Strona 1 z 1

5-ciolatek na korcie

: 17 lip 2013, 15:57
autor: hokej
Stało się.
W ramach wyrywania Młodego z dotychczasowego środowiska i testów odnajdowania się w zupełnie nowym, zapisaliśmy go na półkolonie tenisowe. Coś tam w poprzednich latach sporadycznie pykał na korcie, tym razem pięciodniowy turnus bez mamusi i tyrana po 7 godz. dziennie zabawy, w tym jakieś 3 godziny na korcie.
Spodobało mu się do tego stopnia, że jak się czymś zatruł i "womitował" jak kot rano, to się kazał wieźć na zajęcia po krótkim odpoczynku bo "już mi lepiej". Codziennie zdawał pełną relację czego się nauczył, a dobił mnie w ostatni dzień, jak zakomunikował, że umie już uderzać forehand z powietrza. O_O

Żarty żartami, ale oczywista 90% dzieciaków stawiło się na półkolonie z własnymi rakietami. Sensu żadnego to nie ma, poza oczywistym, że nowy gadżet jest przedmiotem westchnień i naturalnym napędzaczem do biegania na treningi. Szkodnik gromkim głosem zażyczył sobie również Mikołaja w lecie, na razie został odbity warunkiem, że jak mu się spodoba i będzie wszystko ok, to dostanie na drugi turnus. Owa chwila zbliża się wielkimi krokami.

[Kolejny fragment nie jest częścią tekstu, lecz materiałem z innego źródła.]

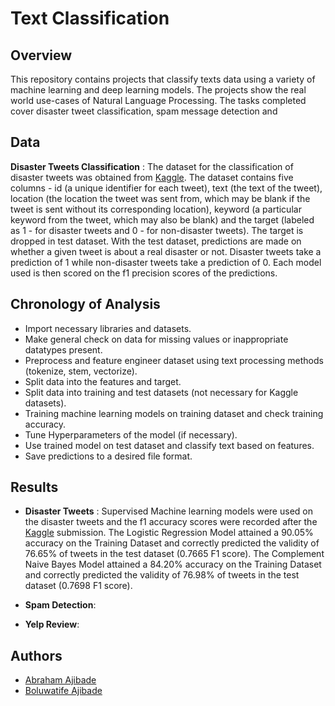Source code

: # Text Classification 

## Overview
This repository contains projects that classify texts data using a variety of machine learning and deep learning models. The projects show the real world use-cases of Natural Language Processing. The tasks completed cover disaster tweet classification, spam message detection and 

## Data
**Disaster Tweets Classification** : The dataset for the classification of disaster tweets was obtained from [Kaggle](https://www.kaggle.com/competitions/nlp-getting-started). The dataset contains five columns - id (a unique identifier for each tweet), text (the text of the tweet), location (the location the tweet was sent from, which may be blank if the tweet is sent without its corresponding location), keyword (a particular keyword from the tweet, which may also be blank) and the target (labeled as 1 - for disaster tweets and 0 - for non-disaster tweets). 
The target is dropped in test dataset. With the test dataset, predictions are made on whether a given tweet is about a real disaster or not. Disaster tweets take a prediction of 1 while non-disaster tweets take a prediction of 0. Each model used is then scored on the f1 precision scores of the predictions. 

## Chronology of Analysis
- Import necessary libraries and datasets.
- Make general check on data for missing values or inappropriate datatypes present.
- Preprocess and feature engineer dataset using text processing methods (tokenize, stem, vectorize).
- Split data into the features and target.
- Split data into training and test datasets (not necessary for Kaggle datasets).
- Training machine learning models on training dataset and check training accuracy.
- Tune Hyperparameters of the model (if necessary).
- Use trained model on test dataset and classify text based on features.
- Save predictions to a desired file format.

## Results
- **Disaster Tweets** : Supervised Machine learning models were used on the disaster tweets and the f1 accuracy scores were recorded after the [Kaggle](https://www.kaggle.com/competitions/nlp-getting-started) submission. The Logistic Regression Model attained a 90.05% accuracy on the Training Dataset and correctly predicted the validity of 76.65%  of tweets in the test dataset (0.7665 F1 score). The Complement Naive Bayes Model attained a 84.20% accuracy on the Training Dataset and correctly predicted the validity of 76.98%  of tweets in the test dataset (0.7698 F1 score).

- **Spam Detection**: 

- **Yelp Review**:

## Authors
- [Abraham Ajibade](https://www.linkedin.com/in/abraham-ajibade-759772117/) 
- [Boluwatife Ajibade](https://www.linkedin.com/in/ajibade-bolu/)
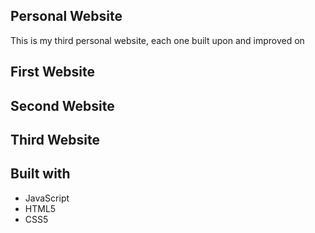 ## Personal Website
This is my third personal website, each one built upon and improved on

## First Website

## Second Website

## Third Website

## Built with
* JavaScript
* HTML5
* CSS5
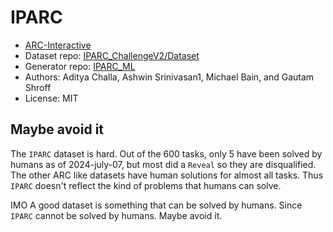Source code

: # IPARC

- [ARC-Interactive](https://neoneye.github.io/arc/?dataset=IPARC)
- Dataset repo: [IPARC_ChallengeV2/Dataset](https://github.com/ac20/IPARC_ChallengeV2/tree/main/Dataset)
- Generator repo: [IPARC_ML](https://github.com/AniketTendulkar2510/IPARC_ML)
- Authors: Aditya Challa, Ashwin Srinivasan1, Michael Bain, and Gautam Shroff
- License: MIT

## Maybe avoid it

The `IPARC` dataset is hard. Out of the 600 tasks, only 5 have been solved by humans as of 2024-july-07, but most did a `Reveal` so they are disqualified. The other ARC like datasets have human solutions for almost all tasks. Thus `IPARC` doesn't reflect the kind of problems that humans can solve.

IMO A good dataset is something that can be solved by humans. Since `IPARC` cannot be solved by humans. Maybe avoid it.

5 lat, 122cm wzrostu, 21kg wagi. Siły ma aż za dużo, koordynacyjnie nieco gorzej, ale bez tragedii. Oczywiście żadne tam wyczyny nie wchodzą w grę, tudzież kupowanie paletki na 5 lat z góry, ma być czerwona (to on), z przewagą grafitu (to ja), z pełnym pokrowcem (to on) i w ogóle oczojebna, żeby koledzy posiwieli z zachwytu.

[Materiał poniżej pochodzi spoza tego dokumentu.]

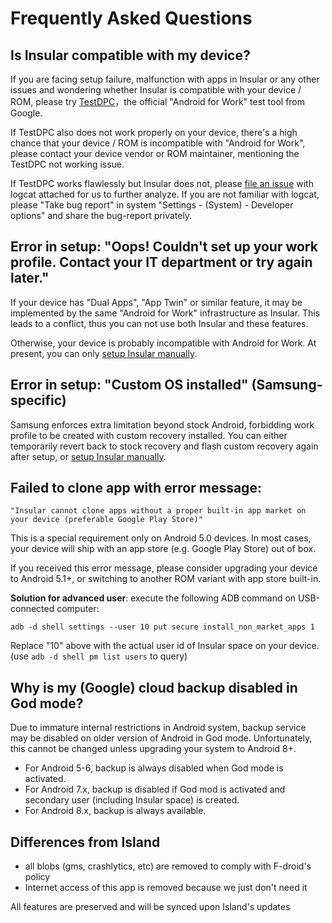 Frequently Asked Questions
==========================

Is Insular compatible with my device?
---

If you are facing setup failure, malfunction with apps in Insular or any other issues and wondering whether Insular is compatible with your device / ROM, please try [TestDPC](https://play.google.com/store/apps/details?id=com.afwsamples.testdpc)，the official "Android for Work" test tool from Google.

If TestDPC also does not work properly on your device, there's a high chance that your device / ROM is incompatible with "Android for Work", please contact your device vendor or ROM maintainer, mentioning the TestDPC not working issue.

If TestDPC works flawlessly but Insular does not, please [file an issue](https://github.com/oasisfeng/island/issues) with logcat attached for us to further analyze. If you are not familiar with logcat, please "Take bug report" in system "Settings - (System) - Developer options" and share the bug-report privately.


Error in setup: "Oops! Couldn't set up your work profile. Contact your IT department or try again later."
---

  If your device has "Dual Apps", "App Twin" or similar feature, it may be implemented by the same "Android for Work" infrastructure as Insular. This leads to a conflict, thus you can not use both Insular and these features.

  Otherwise, your device is probably incompatible with Android for Work. At present, you can only [setup Insular manually](/setup.md).

Error in setup: "Custom OS installed" (Samsung-specific)
---

  Samsung enforces extra limitation beyond stock Android, forbidding work profile to be created with custom recovery installed. You can either temporarily revert back to stock recovery and flash custom recovery again after setup, or [setup Insular manually](/setup.md).

Failed to clone app with error message:  
---

`"Insular cannot clone apps without a proper built-in app market on your device (preferable Google Play Store)"`

  This is a special requirement only on Android 5.0 devices. In most cases, your device will ship with an app store (e.g. Google Play Store) out of box.

  If you received this error message, please consider upgrading your device to Android 5.1+, or switching to another ROM variant with app store built-in.

  **Solution for advanced user**: execute the following ADB command on USB-connected computer:

    adb -d shell settings --user 10 put secure install_non_market_apps 1

  Replace "10" above with the actual user id of Insular space on your device. (use `adb -d shell pm list users` to query)

Why is my (Google) cloud backup disabled in God mode?
---

  Due to immature internal restrictions in Android system, backup service may be disabled on older version of Android in God mode. Unfortunately, this cannot be changed unless upgrading your system to Android 8+.

  - For Android 5-6, backup is always disabled when God mode is activated.
  - For Android 7.x, backup is disabled if God mod is activated and secondary user (including Insular space) is created.
  - For Android 8.x, backup is always available.


Differences from Island
---
  - all blobs (gms, crashlytics, etc) are removed to comply with F-droid's policy
  - Internet access of this app is removed because we just don't need it

  All features are preserved and will be synced upon Island's updates

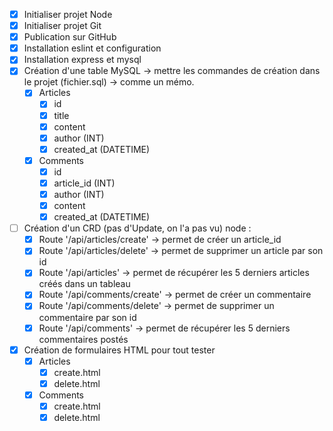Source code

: - [X] Initialiser projet Node
- [X] Initialiser projet Git
- [X] Publication sur GitHub
- [X] Installation eslint et configuration
- [X] Installation express et mysql 
- [X] Création d'une table MySQL → mettre les commandes de création dans le projet (fichier.sql) → comme un mémo.
    - [X] Articles
        - [X] id
        - [X] title
        - [X] content
        - [X] author (INT)
        - [X] created_at (DATETIME)
    - [X] Comments
        - [X] id
        - [X] article_id (INT)
        - [X] author (INT)
        - [X] content 
        - [X] created_at (DATETIME)

- [ ] Création d'un CRD (pas d'Update, on l'a pas vu) node :
    - [X] Route '/api/articles/create' → permet de créer un article_id
    - [X] Route '/api/articles/delete' → permet de supprimer un article par son id
    - [X] Route '/api/articles' → permet de récupérer les 5 derniers articles créés dans un tableau 
    - [X] Route '/api/comments/create' → permet de créer un commentaire
    - [X] Route '/api/comments/delete' → permet de supprimer un commentaire par son id 
    - [X] Route '/api/comments' → permet de récupérer les 5 derniers commentaires postés 
    
- [X] Création de formulaires HTML pour tout tester
    - [X] Articles
        - [X] create.html
        - [X] delete.html
    - [X] Comments
        - [X] create.html
        - [X] delete.html 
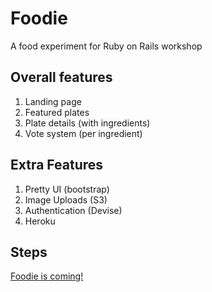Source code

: # Foodie

A food experiment for Ruby on Rails workshop

## Overall features

1. Landing page
2. Featured plates
3. Plate details (with ingredients)
4. Vote system (per ingredient)

## Extra Features

1. Pretty UI (bootstrap)
2. Image Uploads (S3)
3. Authentication (Devise)
4. Heroku

## Steps
[Foodie is coming!](tutos/start.md)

Przeleciałem oferty ST i innych, ale głupi jestem zupełnie. To jak, pomożecie? :]

Re: 5-ciolatek na korcie

: 17 lip 2013, 16:10
autor: Marcin_L
Ja Ci radzę, kup mu jakąś małą czerwoną packę, taką, żeby jak stoi, to nie ciągnęła się po ziemi. O ile wiem, to na tym etapie (nie ma jeszcze w ogóle uderzania piłki), to wszystko. Grafit... po cholerę? I tak za pół roku będziesz mu kupował nową.

Jak kupisz za dużą (długą) lub za ciężką, to go spalisz, bo będzie zmagał się ze sprzętem, a takie małe dziecko nie lubi zmagań, ma mieć fun.

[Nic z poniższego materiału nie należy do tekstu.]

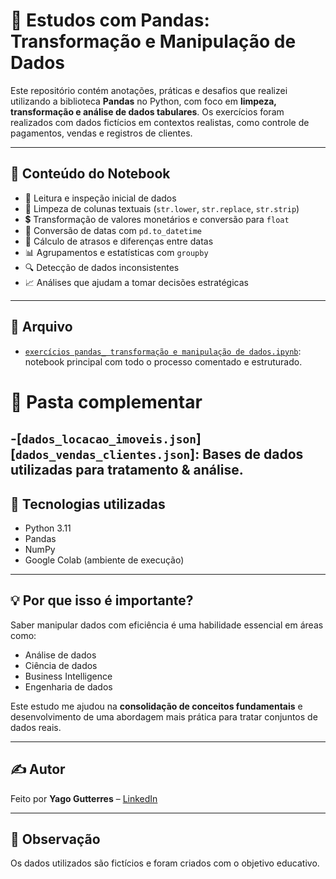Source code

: # 🐼 Estudos com Pandas: Transformação e Manipulação de Dados

Este repositório contém anotações, práticas e desafios que realizei utilizando a biblioteca **Pandas** no Python, com foco em **limpeza, transformação e análise de dados tabulares**. Os exercícios foram realizados com dados fictícios em contextos realistas, como controle de pagamentos, vendas e registros de clientes.

---

## 📘 Conteúdo do Notebook

- 📌 Leitura e inspeção inicial de dados
- 🧹 Limpeza de colunas textuais (`str.lower`, `str.replace`, `str.strip`)
- 💲 Transformação de valores monetários e conversão para `float`
- 📅 Conversão de datas com `pd.to_datetime`
- 🧠 Cálculo de atrasos e diferenças entre datas
- 📊 Agrupamentos e estatísticas com `groupby`
- 🔍 Detecção de dados inconsistentes
- 📈 Análises que ajudam a tomar decisões estratégicas

---

## 📂 Arquivo

- [`exercícios pandas_ transformação e manipulação de dados.ipynb`](./exercícios%20pandas_%20transformação%20e%20manipulação%20de%20dados): notebook principal com todo o processo comentado e estruturado.
# 📂 Pasta complementar
-[`dados_locacao_imoveis.json`]\
 [`dados_vendas_clientes.json`]: Bases de dados utilizadas para tratamento & análise.
---

## 🚀 Tecnologias utilizadas

- Python 3.11
- Pandas
- NumPy
- Google Colab (ambiente de execução)

---

## 💡 Por que isso é importante?

Saber manipular dados com eficiência é uma habilidade essencial em áreas como:

- Análise de dados
- Ciência de dados
- Business Intelligence
- Engenharia de dados

Este estudo me ajudou na **consolidação de conceitos fundamentais** e desenvolvimento de uma abordagem mais prática para tratar conjuntos de dados reais.

---

## ✍️ Autor

Feito por **Yago Gutterres** – [LinkedIn](https://www.linkedin.com/in/yagogutterres/) 

---

## 📌 Observação

Os dados utilizados são fictícios e foram criados com o objetivo educativo.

Jak znam życie, to grają dziecięcymi piłkami, duża szansa, że na minikorcie (chociaż niezasłużenie jest to niedoceniany format, bo sprzyja rozwojowi techniki przed nawykiem uderzania silnego), żadna superpacka nie jest mu potrzebna.

I sugeruję wizytę w Intersporcie lub Decathlonie.

Re: 5-ciolatek na korcie

: 18 lip 2013, 09:34
autor: hokej
Ten grafit to wrzuciłem "na rybkę", wiesz jak potrafią być zaprogramowani ludzie po krótkim pobycie na tym forum? :]

Jasne, że wybór będzie orbitował w kierunku czegoś małego, prostego i do oddania po pół roku. Jak potrafią być "nieprzytomni" ludzie niech świadczy fakt, że znajomy trener chciał mi dla Szkodnika sprzedać super, hiper juniorkę Babolata (wiadomo, że odpadł w przedbiegach) o wadze...300g. Bo to jest fajna rakieta. Zrobiłem takiego ROTFL-a, że od razu ją schował i zmienił temat.

Re: 5-ciolatek na korcie

: 18 lip 2013, 09:53
autor: scudetto
Ja swojemu 6 latkowi o zbliżonych "wymiarach" kupiłem tydzień temu jakiegoś zwykłego 21 calowego Dunlopa, teoretycznie powinno mu to wystarczyć na rok. Wydałem 50 zł, młody zadowolony i ja też, bo majątku nie wydałem :D . Tak mi doradzili w klubie i z tego co widzę, to właśnie takimi rakietami trenują dzieciaki w tym wieku.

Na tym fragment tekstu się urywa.